= Exercise =
Search the data for the string "anuncios" and extract every line where it appears.

*** Block opens ***

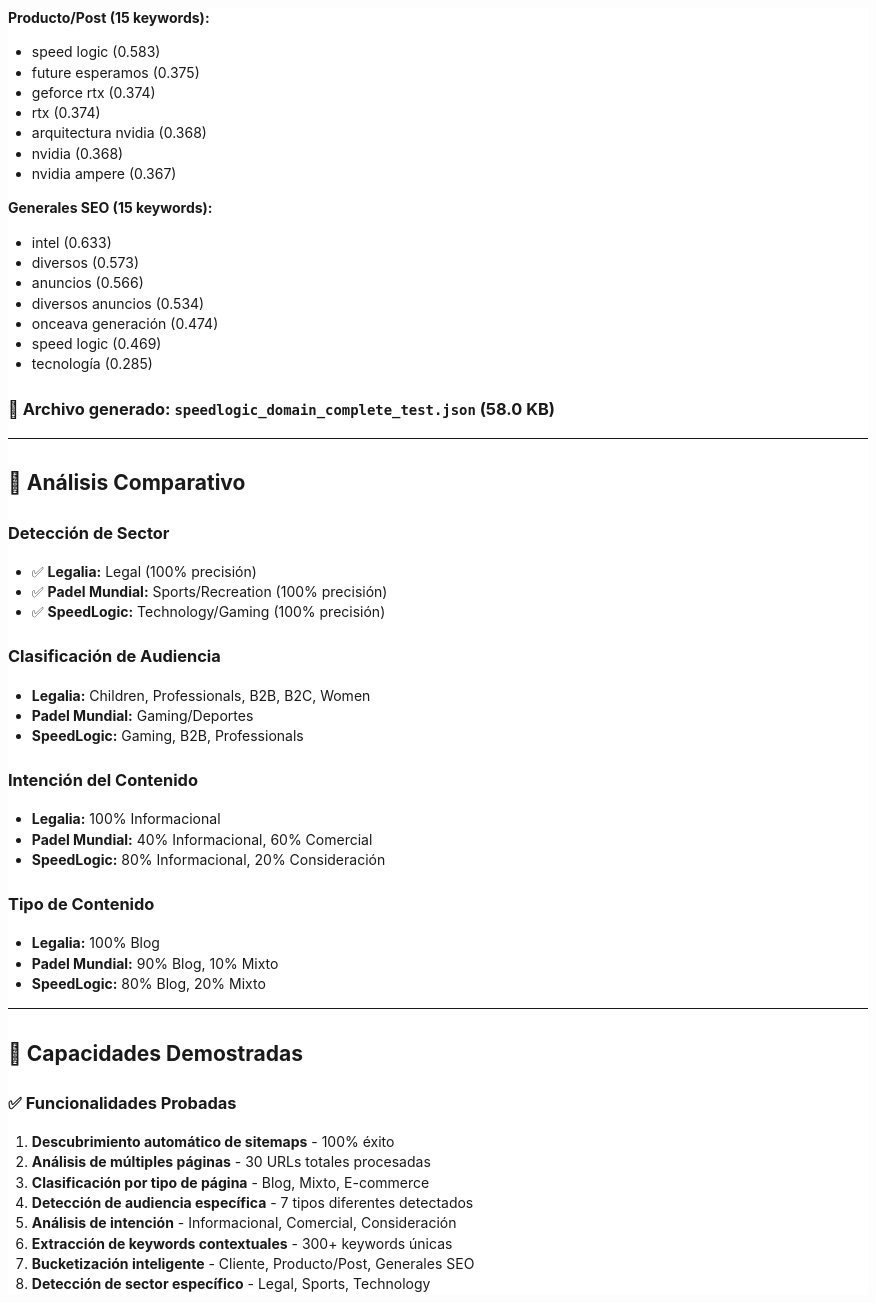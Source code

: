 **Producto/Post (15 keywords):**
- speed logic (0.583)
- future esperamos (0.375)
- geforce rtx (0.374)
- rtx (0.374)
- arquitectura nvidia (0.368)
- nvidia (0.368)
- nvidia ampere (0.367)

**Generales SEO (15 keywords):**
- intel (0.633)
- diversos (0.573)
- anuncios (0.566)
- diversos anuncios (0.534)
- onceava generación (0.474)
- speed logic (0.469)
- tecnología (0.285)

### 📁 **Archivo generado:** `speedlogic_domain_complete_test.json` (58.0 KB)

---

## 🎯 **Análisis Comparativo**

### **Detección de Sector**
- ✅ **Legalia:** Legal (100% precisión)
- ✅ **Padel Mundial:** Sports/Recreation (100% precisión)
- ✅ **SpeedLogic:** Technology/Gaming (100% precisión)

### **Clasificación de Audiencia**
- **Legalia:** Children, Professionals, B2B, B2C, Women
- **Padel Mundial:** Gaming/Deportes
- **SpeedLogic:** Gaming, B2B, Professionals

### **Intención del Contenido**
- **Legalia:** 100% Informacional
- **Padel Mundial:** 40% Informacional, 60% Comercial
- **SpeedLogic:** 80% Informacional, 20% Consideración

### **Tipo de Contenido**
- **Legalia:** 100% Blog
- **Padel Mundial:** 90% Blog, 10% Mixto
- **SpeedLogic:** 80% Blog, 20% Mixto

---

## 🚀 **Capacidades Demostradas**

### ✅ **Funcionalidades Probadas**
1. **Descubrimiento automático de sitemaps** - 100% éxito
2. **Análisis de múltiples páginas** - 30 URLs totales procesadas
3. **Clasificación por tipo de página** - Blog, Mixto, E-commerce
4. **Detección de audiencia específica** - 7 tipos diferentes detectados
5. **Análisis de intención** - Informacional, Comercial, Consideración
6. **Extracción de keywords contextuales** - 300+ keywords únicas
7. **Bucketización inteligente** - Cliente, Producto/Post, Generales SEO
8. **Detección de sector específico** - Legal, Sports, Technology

*** Block closes ***
*** Block opens ***

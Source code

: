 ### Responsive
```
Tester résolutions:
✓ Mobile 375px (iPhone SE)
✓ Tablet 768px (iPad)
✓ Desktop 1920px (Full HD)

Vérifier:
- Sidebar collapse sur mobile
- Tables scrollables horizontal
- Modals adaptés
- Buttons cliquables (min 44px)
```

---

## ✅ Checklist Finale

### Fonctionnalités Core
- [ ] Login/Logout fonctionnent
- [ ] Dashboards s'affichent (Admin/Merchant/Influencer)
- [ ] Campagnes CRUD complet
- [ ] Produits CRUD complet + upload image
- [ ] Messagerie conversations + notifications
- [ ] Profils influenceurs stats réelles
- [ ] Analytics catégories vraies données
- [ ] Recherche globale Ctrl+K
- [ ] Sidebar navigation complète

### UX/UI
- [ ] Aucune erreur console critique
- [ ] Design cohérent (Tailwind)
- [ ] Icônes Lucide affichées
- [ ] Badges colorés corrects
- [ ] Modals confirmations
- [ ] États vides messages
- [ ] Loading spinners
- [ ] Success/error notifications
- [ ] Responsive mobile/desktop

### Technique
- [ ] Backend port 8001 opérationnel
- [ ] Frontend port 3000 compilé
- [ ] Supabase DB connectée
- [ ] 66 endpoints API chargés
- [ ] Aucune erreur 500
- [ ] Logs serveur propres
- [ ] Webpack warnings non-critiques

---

*** Block closes ***

= Response area =
- anuncios (0.566)
- diversos anuncios (0.534)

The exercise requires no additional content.